In Figure 9, we take a deeper look at this PC1 mode of variation, in terms of the original trees. Assume that σ is the standard deviation of the PC1 projected scores s1,1, ⋯ , sn,1. The trees from top to bottom correspond to three points X̅ + 2kσu1, k = − 2, 0, 2, on the PC1 direction vector, which are −2, 0, and +2 standard deviations above the mean, respectively. These trees show that most of the variation in the PC1 direction is due to branches in the right part of the trees. This is consistent with Panel (B) of Figure 8, which shows that most variation happens in the right part of the DPR curves. Figure 9 illustrates an important issue for PCA in Dyck path space: some of the branch lengths are negative, as shown in red, i.e. the PC reconstructions are no longer in the tree space. A natural attempt at fixing this problem is to do PCA on the logs of the DPR, and then exponentiate the results. This was attempted, but failed, because construction of the tree representations in Figure 9 is based on differences of cumulative lengths, which again were occasionally negative. A second unappealing aspect of the trees shown in Figure 9 is that they have essentially no flat parts (missing branches) which are very different from each population tree, as shown in Figure 4. A promising approach to address both of these issues, to be explored in future work, is nonnegative matrix factorization (NMF) (Lee and Seung, 2001).
4.2 SiZer Analysis
Another interesting phenomenon is found by studying the PC scores si,1 in (1), i.e. projections of the data onto the first eigenvector, as shown in Panel (A) of Figure 10. The green points are the scores, shown as a jitter plot using a vertical coordinate representing order in the data set, to avoid overplotting.

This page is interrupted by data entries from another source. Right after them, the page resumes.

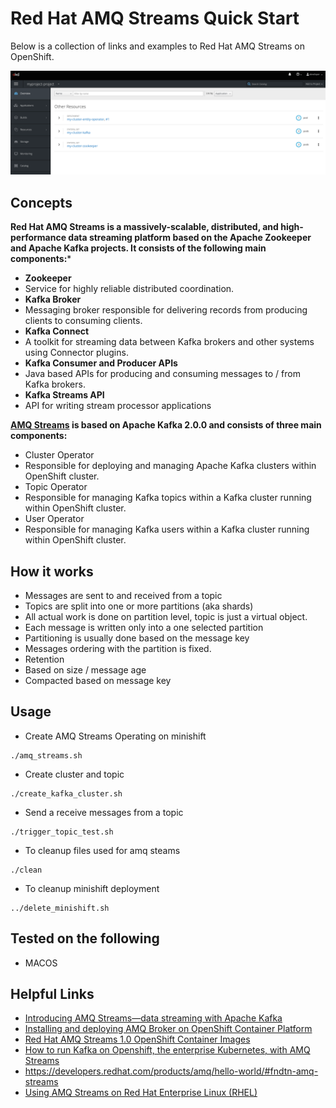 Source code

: # Red Hat AMQ Streams Quick Start

Below is a collection of links and examples to Red Hat AMQ Streams on OpenShift.  


![alt text](https://raw.githubusercontent.com/tosin2013/roar/master/red_hat_amq_streams/mycluster.png "My Red Hat AMQ Streams Cluster")

## Concepts
**Red Hat AMQ Streams is a massively-scalable, distributed, and high-performance data streaming
platform based on the Apache Zookeeper and Apache Kafka projects. It consists of the following main
components:***  
 * **Zookeeper**
  * Service for highly reliable distributed coordination.
 * **Kafka Broker**
  * Messaging broker responsible for delivering records from producing clients to consuming clients.
 * **Kafka Connect**
  * A toolkit for streaming data between Kafka brokers and other systems using Connector plugins.
 * **Kafka Consumer and Producer APIs**
  * Java based APIs for producing and consuming messages to / from Kafka brokers.
 * **Kafka Streams API**
  * API for writing stream processor applications  

**[AMQ Streams](https://access.redhat.com/documentation/en-us/red_hat_amq/7.2/html/using_amq_streams_on_openshift_container_platform/overview-str) is based on Apache Kafka 2.0.0 and consists of three main components:**

  * Cluster Operator
   * Responsible for deploying and managing Apache Kafka clusters within OpenShift cluster.
  * Topic Operator
   * Responsible for managing Kafka topics within a Kafka cluster running within OpenShift cluster.
  * User Operator
   * Responsible for managing Kafka users within a Kafka cluster running within OpenShift cluster.

## How it works
  * Messages are sent to and received  from a topic
   * Topics are split into one or more partitions (aka shards)
   * All actual work is done on partition level, topic is just a virtual object.
  * Each message is written only into a one selected partition
   * Partitioning is usually done based on the message key
   * Messages ordering with the partition is fixed.
  * Retention
   * Based on size / message age
   * Compacted based on message key

## Usage
* Create AMQ Streams Operating on minishift
 ```
 ./amq_streams.sh
 ```
* Create cluster and topic
```
./create_kafka_cluster.sh
```
* Send a receive messages from a topic
```
./trigger_topic_test.sh
```
* To cleanup files used for amq steams
```
./clean
```
* To cleanup minishift deployment
```
../delete_minishift.sh
```

## Tested on the following
 * MACOS
## Helpful Links
 * [Introducing AMQ Streams—data streaming with Apache Kafka](https://www.redhat.com/de/about/videos/summit-2018-introducing-amq-streams-data-streaming-apache-kafka)
 * [Installing and deploying AMQ Broker on OpenShift Container Platform](https://access.redhat.com/documentation/en-us/red_hat_amq/7.2/html-single/deploying_amq_broker_on_openshift_container_platform/index#install-deploy-ocp-broker-ocp)
 * [Red Hat AMQ Streams 1.0 OpenShift Container Images](https://github.com/jboss-container-images/amqstreams-1-openshift-image)  
 * [How to run Kafka on Openshift, the enterprise Kubernetes, with AMQ Streams](https://developers.redhat.com/blog/2018/10/29/how-to-run-kafka-on-openshift-the-enterprise-kubernetes-with-amq-streams/)  
 * https://developers.redhat.com/products/amq/hello-world/#fndtn-amq-streams
 * [Using AMQ Streams on Red Hat Enterprise
 Linux (RHEL)](https://access.redhat.com/documentation/en-us/red_hat_amq/7.2/pdf/using_amq_streams_on_red_hat_enterprise_linux_rhel/Red_Hat_AMQ-7.2-Using_AMQ_Streams_on_Red_Hat_Enterprise_Linux_RHEL-en-US.pdf)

Distributional properties of the scores s1,1, ⋯ , sn,1 are highlighted by overlaying (in Panel (A)) Gaussian kernel density estimates, i.e. smooth histograms, shown in blue. These curves are indexed by the smoothing parameter. They suggest that the distribution is bimodal for bandwidths around 103.1, shown as the thick line type in Panel (A) of Figure 10.
To investigate whether the apparent bimodal structure is important, as opposed to a mere sample artifact, the latest version of SiZer (Hannig and Marron, 2006) is applied. First, the slope SiZer Map in Panel (B) analyzes the slope of the kernel density estimates.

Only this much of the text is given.